## Required action
Begin at the line containing "Flops? (Seeking Alpha)" in the entries below and end at the line containing "for Students (Zacks)"; transcribe that range exactly and nothing outside it.
---------- Given records ----------
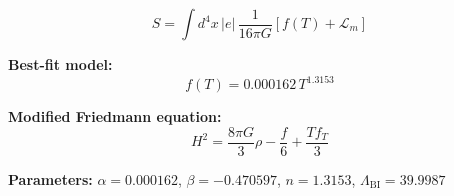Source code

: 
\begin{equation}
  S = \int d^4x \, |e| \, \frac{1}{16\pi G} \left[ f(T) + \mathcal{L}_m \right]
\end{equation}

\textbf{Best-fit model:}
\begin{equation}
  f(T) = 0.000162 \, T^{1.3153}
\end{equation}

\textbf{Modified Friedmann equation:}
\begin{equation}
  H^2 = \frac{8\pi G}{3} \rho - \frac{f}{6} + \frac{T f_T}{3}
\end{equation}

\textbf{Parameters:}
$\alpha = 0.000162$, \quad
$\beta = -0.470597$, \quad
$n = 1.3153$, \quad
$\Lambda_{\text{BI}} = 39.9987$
----------
---------- Given records ----------
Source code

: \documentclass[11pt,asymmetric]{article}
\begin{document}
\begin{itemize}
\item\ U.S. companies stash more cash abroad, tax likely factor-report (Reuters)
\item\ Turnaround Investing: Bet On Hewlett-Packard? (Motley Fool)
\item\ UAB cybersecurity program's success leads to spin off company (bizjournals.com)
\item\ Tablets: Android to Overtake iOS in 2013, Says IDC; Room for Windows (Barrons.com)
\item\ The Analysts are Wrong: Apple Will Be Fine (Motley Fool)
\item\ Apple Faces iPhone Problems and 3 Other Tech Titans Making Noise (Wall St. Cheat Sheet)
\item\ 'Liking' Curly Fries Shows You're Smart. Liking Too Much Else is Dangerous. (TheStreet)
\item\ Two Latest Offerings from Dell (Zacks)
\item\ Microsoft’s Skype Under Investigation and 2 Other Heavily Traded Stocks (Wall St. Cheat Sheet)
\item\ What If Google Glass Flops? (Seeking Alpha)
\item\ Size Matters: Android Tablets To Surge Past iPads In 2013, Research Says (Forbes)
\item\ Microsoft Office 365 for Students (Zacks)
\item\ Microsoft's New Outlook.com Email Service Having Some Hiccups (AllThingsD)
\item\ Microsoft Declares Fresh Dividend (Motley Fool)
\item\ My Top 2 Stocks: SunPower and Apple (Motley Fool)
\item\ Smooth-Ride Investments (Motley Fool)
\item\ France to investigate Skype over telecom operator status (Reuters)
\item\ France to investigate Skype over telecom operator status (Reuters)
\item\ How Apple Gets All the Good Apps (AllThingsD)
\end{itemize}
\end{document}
----------
## Answer to the exercise
\item\ What If Google Glass Flops? (Seeking Alpha)
\item\ Size Matters: Android Tablets To Surge Past iPads In 2013, Research Says (Forbes)
\item\ Microsoft Office 365 for Students (Zacks)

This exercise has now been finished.